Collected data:
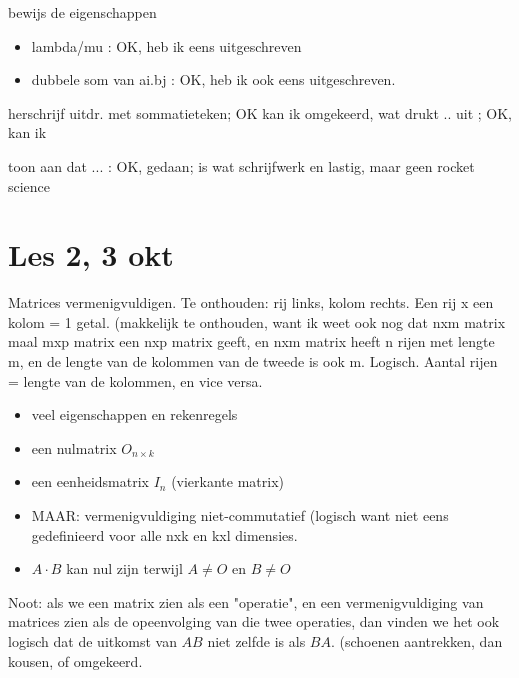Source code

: \documentclass{article}
\begin{document}
bewijs de eigenschappen
\begin{itemize}
\item lambda/mu : OK, heb ik eens uitgeschreven
\item dubbele som van ai.bj : OK, heb ik ook eens uitgeschreven. 
\end{itemize}


herschrijf uitdr. met sommatieteken; OK kan ik 
omgekeerd, wat drukt .. uit  ; OK, kan ik 

toon aan dat ... : OK, gedaan; is wat schrijfwerk en lastig, maar geen rocket science


\section{Les 2, 3 okt}


Matrices vermenigvuldigen. Te onthouden: rij links, kolom rechts. Een rij x een kolom = 1 getal. 
(makkelijk te onthouden, want ik weet ook nog dat nxm matrix maal mxp matrix een nxp matrix geeft, en nxm matrix heeft n rijen met lengte m, en de lengte van de kolommen van de tweede is ook m. Logisch. Aantal rijen = lengte van de kolommen, en vice versa. 

% 


\begin{itemize}
    \item veel eigenschappen en rekenregels
    \item een nulmatrix $O_{n \times k}$
    \item een eenheidsmatrix $I_n$ (vierkante matrix) 
    \item MAAR: vermenigvuldiging niet-commutatief (logisch want niet eens gedefinieerd voor alle nxk en kxl dimensies. 
    \item $A \cdot B$ kan nul zijn terwijl $A \neq O$ en $B \neq O$
\end{itemize}


Noot: als we een matrix zien als een "operatie", en een vermenigvuldiging van matrices zien als de opeenvolging van die twee operaties, dan vinden we het ook logisch dat de uitkomst van $AB$ niet zelfde is als $BA$. (schoenen aantrekken, dan kousen, of omgekeerd. 
\end{document}
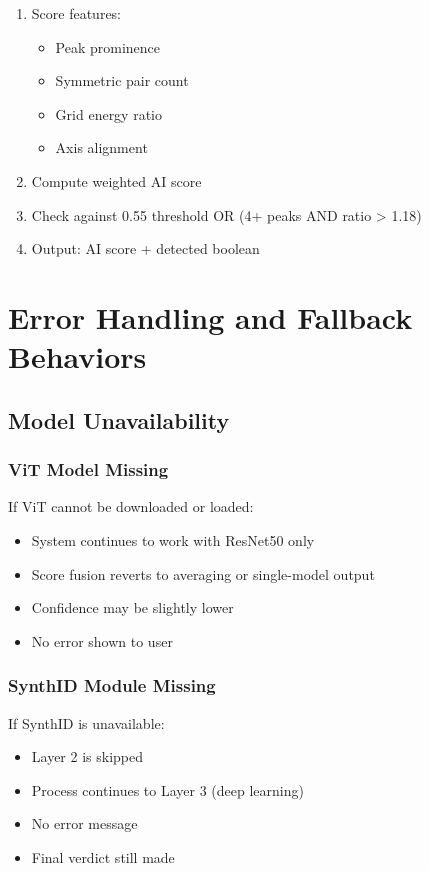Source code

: \documentclass[12pt,a4paper]{book}
\begin{document}
\begin{itemize}
\begin{enumerate}
    \item Score features:
    \begin{itemize}
        \item Peak prominence
        \item Symmetric pair count
        \item Grid energy ratio
        \item Axis alignment
    \end{itemize}
    
    \item Compute weighted AI score
    
    \item Check against 0.55 threshold OR (4+ peaks AND ratio > 1.18)
    
    \item Output: AI score + detected boolean
\end{enumerate}

\chapter{Error Handling and Fallback Behaviors}
\label{ch:errors}

\section{Model Unavailability}

\subsection{ViT Model Missing}
If ViT cannot be downloaded or loaded:
\begin{itemize}
    \item System continues to work with ResNet50 only
    \item Score fusion reverts to averaging or single-model output
    \item Confidence may be slightly lower
    \item No error shown to user
\end{itemize}

\subsection{SynthID Module Missing}
If SynthID is unavailable:
\begin{itemize}
    \item Layer 2 is skipped
    \item Process continues to Layer 3 (deep learning)
    \item No error message
    \item Final verdict still made
\end{itemize}


\end{itemize}
\end{document}
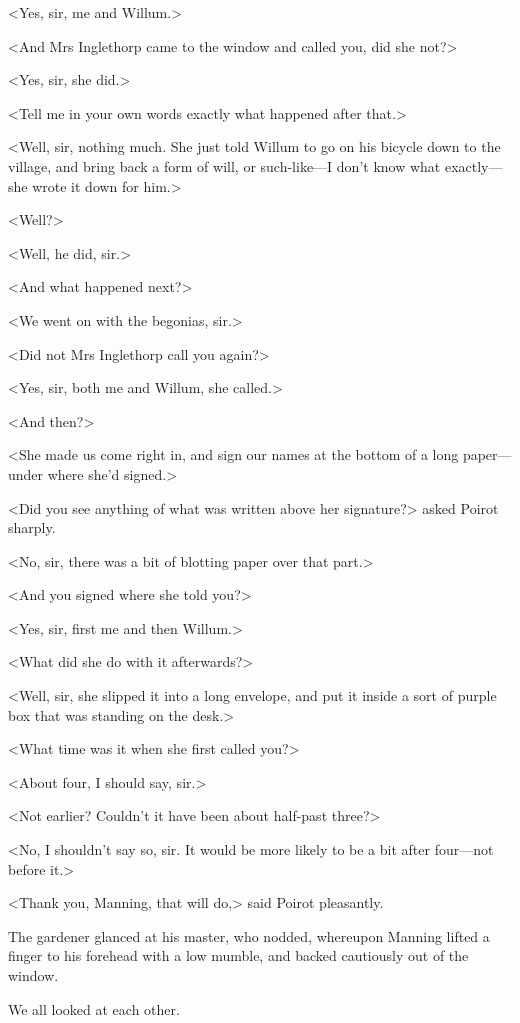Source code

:  <Yes, sir, me and Willum.> 

 <And Mrs Inglethorp came to the window and called you, did she not?> 

 <Yes, sir, she did.> 

 <Tell me in your own words exactly what happened after that.> 

 <Well, sir, nothing much. She just told Willum to go on his bicycle down to the village, and bring back a form of will, or such-like—I don't know what exactly—she wrote it down for him.> 

 <Well?> 

 <Well, he did, sir.> 

 <And what happened next?> 

 <We went on with the begonias, sir.> 

 <Did not Mrs Inglethorp call you again?> 

 <Yes, sir, both me and Willum, she called.> 

 <And then?> 

 <She made us come right in, and sign our names at the bottom of a long paper—under where she'd signed.> 

 <Did you see anything of what was written above her signature?> asked Poirot sharply. 

 <No, sir, there was a bit of blotting paper over that part.> 

 <And you signed where she told you?> 

 <Yes, sir, first me and then Willum.> 

 <What did she do with it afterwards?> 

 <Well, sir, she slipped it into a long envelope, and put it inside a sort of purple box that was standing on the desk.> 

 <What time was it when she first called you?> 

 <About four, I should say, sir.> 

 <Not earlier? Couldn't it have been about half-past three?> 

 <No, I shouldn't say so, sir. It would be more likely to be a bit after four—not before it.> 

 <Thank you, Manning, that will do,> said Poirot pleasantly. 

 The gardener glanced at his master, who nodded, whereupon Manning lifted a finger to his forehead with a low mumble, and backed cautiously out of the window. 

 We all looked at each other.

Task requirements:
Could the entries above be written out word for word, with no pictures?

Task output:
Source code

: \documentclass{article}
\begin{document}
bewijs de eigenschappen
\begin{itemize}
\item lambda/mu : OK, heb ik eens uitgeschreven
\item dubbele som van ai.bj : OK, heb ik ook eens uitgeschreven. 
\end{itemize}


herschrijf uitdr. met sommatieteken; OK kan ik 
omgekeerd, wat drukt .. uit  ; OK, kan ik 

toon aan dat ... : OK, gedaan; is wat schrijfwerk en lastig, maar geen rocket science


\section{Les 2, 3 okt}


Matrices vermenigvuldigen. Te onthouden: rij links, kolom rechts. Een rij x een kolom = 1 getal. 
(makkelijk te onthouden, want ik weet ook nog dat nxm matrix maal mxp matrix een nxp matrix geeft, en nxm matrix heeft n rijen met lengte m, en de lengte van de kolommen van de tweede is ook m. Logisch. Aantal rijen = lengte van de kolommen, en vice versa. 

% 


\begin{itemize}
    \item veel eigenschappen en rekenregels
    \item een nulmatrix $O_{n \times k}$
    \item een eenheidsmatrix $I_n$ (vierkante matrix) 
    \item MAAR: vermenigvuldiging niet-commutatief (logisch want niet eens gedefinieerd voor alle nxk en kxl dimensies. 
    \item $A \cdot B$ kan nul zijn terwijl $A \neq O$ en $B \neq O$
\end{itemize}


Noot: als we een matrix zien als een "operatie", en een vermenigvuldiging van matrices zien als de opeenvolging van die twee operaties, dan vinden we het ook logisch dat de uitkomst van $AB$ niet zelfde is als $BA$. (schoenen aantrekken, dan kousen, of omgekeerd. 
\end{document}
Source code

: \documentclass[12pt,a4paper]{book}
\begin{document}
\begin{itemize}
\begin{enumerate}
    \item Score features:
    \begin{itemize}
        \item Peak prominence
        \item Symmetric pair count
        \item Grid energy ratio
        \item Axis alignment
    \end{itemize}
    
    \item Compute weighted AI score
    
    \item Check against 0.55 threshold OR (4+ peaks AND ratio > 1.18)
    
    \item Output: AI score + detected boolean
\end{enumerate}

\chapter{Error Handling and Fallback Behaviors}
\label{ch:errors}

\section{Model Unavailability}

\subsection{ViT Model Missing}
If ViT cannot be downloaded or loaded:
\begin{itemize}
    \item System continues to work with ResNet50 only
    \item Score fusion reverts to averaging or single-model output
    \item Confidence may be slightly lower
    \item No error shown to user
\end{itemize}

\subsection{SynthID Module Missing}
If SynthID is unavailable:
\begin{itemize}
    \item Layer 2 is skipped
    \item Process continues to Layer 3 (deep learning)
    \item No error message
    \item Final verdict still made
\end{itemize}


\end{itemize}
\end{document}
Source code

:  <Yes, sir, me and Willum.> 

 <And Mrs Inglethorp came to the window and called you, did she not?> 

 <Yes, sir, she did.> 

 <Tell me in your own words exactly what happened after that.> 

 <Well, sir, nothing much. She just told Willum to go on his bicycle down to the village, and bring back a form of will, or such-like—I don't know what exactly—she wrote it down for him.> 

 <Well?> 

 <Well, he did, sir.> 

 <And what happened next?> 

 <We went on with the begonias, sir.> 

 <Did not Mrs Inglethorp call you again?> 

 <Yes, sir, both me and Willum, she called.> 

 <And then?> 

 <She made us come right in, and sign our names at the bottom of a long paper—under where she'd signed.> 

 <Did you see anything of what was written above her signature?> asked Poirot sharply. 

 <No, sir, there was a bit of blotting paper over that part.> 

 <And you signed where she told you?> 

 <Yes, sir, first me and then Willum.> 

 <What did she do with it afterwards?> 

 <Well, sir, she slipped it into a long envelope, and put it inside a sort of purple box that was standing on the desk.> 

 <What time was it when she first called you?> 

 <About four, I should say, sir.> 

 <Not earlier? Couldn't it have been about half-past three?> 

 <No, I shouldn't say so, sir. It would be more likely to be a bit after four—not before it.> 

 <Thank you, Manning, that will do,> said Poirot pleasantly. 

 The gardener glanced at his master, who nodded, whereupon Manning lifted a finger to his forehead with a low mumble, and backed cautiously out of the window. 

 We all looked at each other.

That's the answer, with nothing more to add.